Für Teke-Teke selbst bleibt der Artikel informativ. Für eine konkrete Auswahl sind die beweglichen Masken, Hannya Masken und die handgemachten japanischen Masken die sinnvolleren Einstiege, je nachdem ob du Horror, tragische Verwandlung oder allgemeine japanische Maskenwirkung suchst.
Fazit
Teke-Teke ist eine moderne japanische urbane Legende, die aus einem alten Muster neue Angst macht. Der rachsüchtige Geist bleibt, aber der Ort verändert sich: nicht Tempel, nicht Berg, sondern Bahnhof, Gleis und Stadt bei Nacht.
Die Figur ist stark, weil sie sehr wenig braucht: einen halbierten Körper, ein Geräusch und die Gewissheit, dass Flucht nicht reicht. Genau deshalb bleibt Teke-Teke eines der klarsten Beispiele dafür, wie japanische Folklore im modernen Raum weiterlebt.
Häufige Fragen
Wer ist Teke-Teke?
Teke-Teke ist eine japanische urbane Legende über den rachsüchtigen Geist einer jungen Frau, deren Körper durch einen Zug in zwei Teile getrennt wurde.
Warum heißt sie Teke-Teke?
Der Name imitiert das kurze, wiederholte Geräusch ihrer Hände oder Ellbogen auf dem Boden, wenn sie sich schnell nähert.

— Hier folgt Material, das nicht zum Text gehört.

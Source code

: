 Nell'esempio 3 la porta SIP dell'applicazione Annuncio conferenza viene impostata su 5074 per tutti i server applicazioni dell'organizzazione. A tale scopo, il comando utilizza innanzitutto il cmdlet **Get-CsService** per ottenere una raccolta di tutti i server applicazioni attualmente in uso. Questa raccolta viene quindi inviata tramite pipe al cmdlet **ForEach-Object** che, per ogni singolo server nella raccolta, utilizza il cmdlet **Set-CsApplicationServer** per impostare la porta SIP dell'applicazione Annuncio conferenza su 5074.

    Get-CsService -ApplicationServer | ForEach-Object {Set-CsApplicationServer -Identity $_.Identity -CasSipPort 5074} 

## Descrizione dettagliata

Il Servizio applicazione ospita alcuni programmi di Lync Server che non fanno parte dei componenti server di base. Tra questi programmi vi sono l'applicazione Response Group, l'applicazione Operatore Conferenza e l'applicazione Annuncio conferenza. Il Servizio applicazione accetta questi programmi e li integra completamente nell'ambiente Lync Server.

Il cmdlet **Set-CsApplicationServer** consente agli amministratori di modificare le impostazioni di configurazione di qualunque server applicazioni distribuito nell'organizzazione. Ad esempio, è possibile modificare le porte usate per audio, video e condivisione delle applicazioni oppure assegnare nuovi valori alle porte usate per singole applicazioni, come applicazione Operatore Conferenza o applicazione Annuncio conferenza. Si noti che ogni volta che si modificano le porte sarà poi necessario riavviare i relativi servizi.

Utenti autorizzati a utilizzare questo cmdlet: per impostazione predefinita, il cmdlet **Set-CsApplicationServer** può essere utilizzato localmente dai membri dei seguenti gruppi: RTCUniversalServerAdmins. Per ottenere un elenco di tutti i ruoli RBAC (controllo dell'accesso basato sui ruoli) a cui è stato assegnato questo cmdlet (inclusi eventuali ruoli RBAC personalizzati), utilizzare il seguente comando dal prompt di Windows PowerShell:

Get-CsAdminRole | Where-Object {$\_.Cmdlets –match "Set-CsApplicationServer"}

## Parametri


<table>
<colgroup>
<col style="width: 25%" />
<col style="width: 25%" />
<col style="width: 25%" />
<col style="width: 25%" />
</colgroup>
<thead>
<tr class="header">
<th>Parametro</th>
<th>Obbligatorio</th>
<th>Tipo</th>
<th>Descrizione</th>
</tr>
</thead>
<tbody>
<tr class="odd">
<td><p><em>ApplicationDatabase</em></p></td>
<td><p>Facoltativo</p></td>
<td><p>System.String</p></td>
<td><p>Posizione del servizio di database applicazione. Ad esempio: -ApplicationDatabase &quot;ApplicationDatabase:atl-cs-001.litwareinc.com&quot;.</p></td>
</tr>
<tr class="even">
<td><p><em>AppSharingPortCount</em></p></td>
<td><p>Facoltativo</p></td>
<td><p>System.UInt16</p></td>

Ist Teke-Teke ein alter Yokai?
Nicht im klassischen Sinn. Teke-Teke ist eher eine moderne urbane Legende und Onryō-Erzählung, kann aber im weiteren Yokai-Umfeld gelesen werden.
Kann man Teke-Teke entkommen?
In vielen Fassungen kaum. Die Figur wird gerade deshalb unheimlich, weil sie trotz fehlender Beine schneller ist als ein rennender Mensch.
Was ist der Unterschied zu Kuchisake-Onna?
Kuchisake-Onna arbeitet mit einer Frage und der Enthüllung des Mundes. Teke-Teke arbeitet mit Geräusch, Verfolgung und dem Bild des halbierten Körpers.
Macht Dai Yokai traditionelle Teke-Teke-Masken?
Nein. Dai Yokai fertigt moderne handgemachte Masken, inspiriert von japanischer Folklore und Horror-Bildsprache, keine traditionellen Teke-Teke-Repliken.